Material to process Start Marker
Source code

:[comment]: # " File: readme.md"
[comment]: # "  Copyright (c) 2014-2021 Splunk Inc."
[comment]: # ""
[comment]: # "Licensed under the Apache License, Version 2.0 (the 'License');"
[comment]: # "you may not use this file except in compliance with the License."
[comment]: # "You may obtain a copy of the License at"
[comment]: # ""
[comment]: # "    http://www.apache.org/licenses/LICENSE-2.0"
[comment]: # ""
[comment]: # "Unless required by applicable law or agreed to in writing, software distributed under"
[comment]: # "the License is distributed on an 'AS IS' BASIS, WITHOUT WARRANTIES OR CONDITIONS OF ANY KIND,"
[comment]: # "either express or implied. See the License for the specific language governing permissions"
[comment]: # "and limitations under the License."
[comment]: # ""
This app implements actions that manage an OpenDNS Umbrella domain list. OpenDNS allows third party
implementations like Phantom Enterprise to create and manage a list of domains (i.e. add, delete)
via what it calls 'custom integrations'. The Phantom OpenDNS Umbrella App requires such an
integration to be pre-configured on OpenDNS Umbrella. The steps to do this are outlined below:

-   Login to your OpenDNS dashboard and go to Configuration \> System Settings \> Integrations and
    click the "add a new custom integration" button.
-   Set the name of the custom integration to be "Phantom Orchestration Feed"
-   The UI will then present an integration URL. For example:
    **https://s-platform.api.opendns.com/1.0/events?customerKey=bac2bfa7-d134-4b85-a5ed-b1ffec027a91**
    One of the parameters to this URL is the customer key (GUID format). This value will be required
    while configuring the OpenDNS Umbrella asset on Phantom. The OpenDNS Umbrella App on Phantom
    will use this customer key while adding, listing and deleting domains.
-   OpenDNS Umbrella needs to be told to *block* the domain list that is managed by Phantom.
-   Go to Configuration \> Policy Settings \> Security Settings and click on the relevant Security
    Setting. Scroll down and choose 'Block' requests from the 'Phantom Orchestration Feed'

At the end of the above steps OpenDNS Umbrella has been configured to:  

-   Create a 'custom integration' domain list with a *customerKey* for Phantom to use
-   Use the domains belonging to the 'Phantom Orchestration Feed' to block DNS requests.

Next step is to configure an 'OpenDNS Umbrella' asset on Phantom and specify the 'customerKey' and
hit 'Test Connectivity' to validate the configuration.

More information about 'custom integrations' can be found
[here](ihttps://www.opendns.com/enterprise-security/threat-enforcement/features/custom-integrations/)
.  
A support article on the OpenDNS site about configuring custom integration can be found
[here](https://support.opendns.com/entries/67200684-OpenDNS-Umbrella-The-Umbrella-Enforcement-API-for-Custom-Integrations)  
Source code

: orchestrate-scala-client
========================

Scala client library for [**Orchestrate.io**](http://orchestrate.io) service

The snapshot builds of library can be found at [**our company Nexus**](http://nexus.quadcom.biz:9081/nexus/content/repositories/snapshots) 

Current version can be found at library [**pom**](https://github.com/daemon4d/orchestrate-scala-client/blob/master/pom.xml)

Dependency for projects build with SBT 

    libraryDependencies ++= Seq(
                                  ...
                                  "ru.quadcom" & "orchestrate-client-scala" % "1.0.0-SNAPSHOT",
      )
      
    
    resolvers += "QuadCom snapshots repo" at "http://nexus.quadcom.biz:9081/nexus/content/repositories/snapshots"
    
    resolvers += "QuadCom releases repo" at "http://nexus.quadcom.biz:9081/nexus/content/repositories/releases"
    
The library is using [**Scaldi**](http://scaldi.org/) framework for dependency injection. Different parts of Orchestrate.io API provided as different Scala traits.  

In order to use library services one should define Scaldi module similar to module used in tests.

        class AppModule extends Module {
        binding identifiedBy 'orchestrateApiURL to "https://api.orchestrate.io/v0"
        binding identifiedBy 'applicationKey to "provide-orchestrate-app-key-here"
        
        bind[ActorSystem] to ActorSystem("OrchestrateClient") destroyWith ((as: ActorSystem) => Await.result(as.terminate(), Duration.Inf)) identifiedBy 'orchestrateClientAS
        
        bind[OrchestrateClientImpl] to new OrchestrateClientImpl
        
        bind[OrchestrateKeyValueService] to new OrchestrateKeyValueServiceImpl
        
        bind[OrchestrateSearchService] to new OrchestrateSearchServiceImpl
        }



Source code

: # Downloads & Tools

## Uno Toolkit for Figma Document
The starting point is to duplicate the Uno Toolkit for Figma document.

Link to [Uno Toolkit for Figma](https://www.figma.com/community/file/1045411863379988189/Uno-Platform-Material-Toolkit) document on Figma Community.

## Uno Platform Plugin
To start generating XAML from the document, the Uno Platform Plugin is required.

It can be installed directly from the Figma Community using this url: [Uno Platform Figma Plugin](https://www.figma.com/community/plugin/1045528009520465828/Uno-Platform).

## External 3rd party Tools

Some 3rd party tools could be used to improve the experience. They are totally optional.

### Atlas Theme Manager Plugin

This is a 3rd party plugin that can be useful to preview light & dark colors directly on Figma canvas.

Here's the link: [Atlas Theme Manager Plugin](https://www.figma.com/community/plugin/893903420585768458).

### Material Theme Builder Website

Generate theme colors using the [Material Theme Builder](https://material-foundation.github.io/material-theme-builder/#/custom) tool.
Material to process End Marker
#### [Activity]
Whenever the string "about" occurs in a line of the entries above, copy that line.

#### [Response]
More information about 'custom integrations' can be found
A support article on the OpenDNS site about configuring custom integration can be found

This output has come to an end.